Despite our best efforts, leaks happen. But if you catch them early enough, you can turn off the water and make fixes before the accumulated water causes structural damage—or worse, leads to mold and mildew growth. Installing a leak detector under sinks and near a sump pump, washer, or water heater will give you a heads-up when a leak occurs.

“Today’s leak detectors can send notifications right to your phone and sound out an audible alarm whenever there is water present where it shouldn’t be,” O’Brian says. Units that include freeze detection, such as the Honeywell Lyric Wi-Fi Water Leak and Freeze Detector (available from SupplyHouse), will even alert you to the freezing that occurs before a pipe bursts—particularly helpful for water supply pipes located in wine cellars or unheated basements.

Add an anti-sweat valve to your toilet's water supply line.

During humid summers and after steamy showers, the toilet tank often sweats. This condensation is caused by the difference between the cold water in the toilet tank and the warm air that surrounds it. Sometimes a toilet sweats so heavily that water drips from the tank and creates puddles on the floor.

You can put an end to the drippy problem by installing an anti-sweat valve, such as Raven’s Brass Anti-Sweat Valve (available from SupplyHouse) where the hot and cold lines meet. The anti-sweat valve “mixes hot water into the cold water line, providing a nice, tempered mixture into the tank of the toilet,” O’Brian says. By adjusting the valve, the homeowner can regulate the amount of hot water that enters the line. It often takes just a small amount of hot water to raise the water temperature above the dew point to stop the sweating.

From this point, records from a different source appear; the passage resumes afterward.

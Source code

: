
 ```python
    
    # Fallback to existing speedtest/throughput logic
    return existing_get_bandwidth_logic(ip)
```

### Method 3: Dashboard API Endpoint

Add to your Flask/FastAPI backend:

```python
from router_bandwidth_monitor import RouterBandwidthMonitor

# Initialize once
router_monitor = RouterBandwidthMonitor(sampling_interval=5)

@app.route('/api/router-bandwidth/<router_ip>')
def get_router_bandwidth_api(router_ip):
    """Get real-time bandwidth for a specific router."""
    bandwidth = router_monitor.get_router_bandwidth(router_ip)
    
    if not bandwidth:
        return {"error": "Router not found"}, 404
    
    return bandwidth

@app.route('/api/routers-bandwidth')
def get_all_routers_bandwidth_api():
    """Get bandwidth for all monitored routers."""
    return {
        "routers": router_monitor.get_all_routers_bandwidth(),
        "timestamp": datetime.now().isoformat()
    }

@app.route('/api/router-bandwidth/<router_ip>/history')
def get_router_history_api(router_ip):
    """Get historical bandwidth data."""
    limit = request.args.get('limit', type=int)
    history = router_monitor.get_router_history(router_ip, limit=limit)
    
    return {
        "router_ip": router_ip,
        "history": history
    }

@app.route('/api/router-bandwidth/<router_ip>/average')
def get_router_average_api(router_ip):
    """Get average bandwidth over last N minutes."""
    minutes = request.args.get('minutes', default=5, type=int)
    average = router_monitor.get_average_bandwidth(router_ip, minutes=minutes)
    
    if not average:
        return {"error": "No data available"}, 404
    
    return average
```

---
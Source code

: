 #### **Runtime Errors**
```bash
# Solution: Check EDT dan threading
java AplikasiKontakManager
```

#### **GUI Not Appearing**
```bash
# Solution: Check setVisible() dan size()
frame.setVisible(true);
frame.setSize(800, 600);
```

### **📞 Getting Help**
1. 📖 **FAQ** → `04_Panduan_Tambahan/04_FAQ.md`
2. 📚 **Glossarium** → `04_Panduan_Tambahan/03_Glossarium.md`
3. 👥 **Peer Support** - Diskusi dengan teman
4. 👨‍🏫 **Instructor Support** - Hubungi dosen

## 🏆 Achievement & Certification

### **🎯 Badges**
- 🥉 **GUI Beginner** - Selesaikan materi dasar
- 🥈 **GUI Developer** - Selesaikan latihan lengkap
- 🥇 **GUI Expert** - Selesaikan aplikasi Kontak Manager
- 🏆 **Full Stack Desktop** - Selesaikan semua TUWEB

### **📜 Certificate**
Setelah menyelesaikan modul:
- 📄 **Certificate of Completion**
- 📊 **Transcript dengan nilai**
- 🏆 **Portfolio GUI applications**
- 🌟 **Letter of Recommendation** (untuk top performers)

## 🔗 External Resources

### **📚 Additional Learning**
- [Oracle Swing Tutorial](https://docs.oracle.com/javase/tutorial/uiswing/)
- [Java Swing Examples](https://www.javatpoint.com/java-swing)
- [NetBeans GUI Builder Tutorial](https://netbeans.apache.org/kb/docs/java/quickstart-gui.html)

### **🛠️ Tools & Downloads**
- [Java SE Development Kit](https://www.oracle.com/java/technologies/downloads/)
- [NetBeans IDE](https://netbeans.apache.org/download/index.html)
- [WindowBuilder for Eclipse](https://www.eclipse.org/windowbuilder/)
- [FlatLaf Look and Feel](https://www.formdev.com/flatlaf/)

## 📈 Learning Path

Install water hammer arrestors if the pipes bang when you turn off a faucet.

Not only is the sound of water hammer loud and disruptive, but the force has also been known to break pipes and faucet components, so the problem should not be ignored. Water hammer is caused when “a faucet or valve shuts off and the water—with all its weight and momentum—slams into the closed valve,” O’Brian explains. “That sends a shock wave running through the pipes and causing a knocking ‘hammer’ sound.” If you discover a line that is knocking when appliances start and stop using water, install a water hammer arrestor, such as the Sioux Chief MiniRester Water Hammer Arrestor (available from SupplyHouse), to absorb the water shock so your pipes and faucets won’t have to take the brunt of the impact.

Install a water softener to prevent mineral buildup in water supply lines and appliances.

Hard water contains a high concentration of minerals—most often calcium, magnesium, and lime—that can all wreak havoc on a plumbing system. “As these minerals build up, layer by layer, they can greatly reduce water flow and even cause pipe corrosion and damage,” O’Brian says. Hard water can shorten the life of some household appliances, such as dishwashers and clothes washers, so it’s a good idea to tackle the problem sooner rather than later. 

O’Brian suggests installing a product like the 3M Aqua-Pure Water Softener (available from SupplyHouse) on your home’s main water supply line. As water passes through the water softener, hard water ions are removed and replaced with sodium ions. The result is softer water that lathers easily and won’t damage plumbing.

Purify your family’s drinking water by installing an under-sink reverse osmosis system.

While the water that comes out of your kitchen faucet might look crystal clear, household water “can contain a number of different microorganisms, including disease-causing bacteria or viruses,” O’Brian says. “Private wells can also be contaminated with gasoline, toxins, and salt from the roads.” Not all water filtration systems can remove all those contaminants, but a reverse osmosis system—for example, the 3M Under-Sink Reverse Osmosis Water Filter System (available from SupplyHouse)—can. Reverse osmosis systems are highly effective at removing bacteria, viruses, protozoa, and chemical contaminants including nitrates, arsenic, and radium.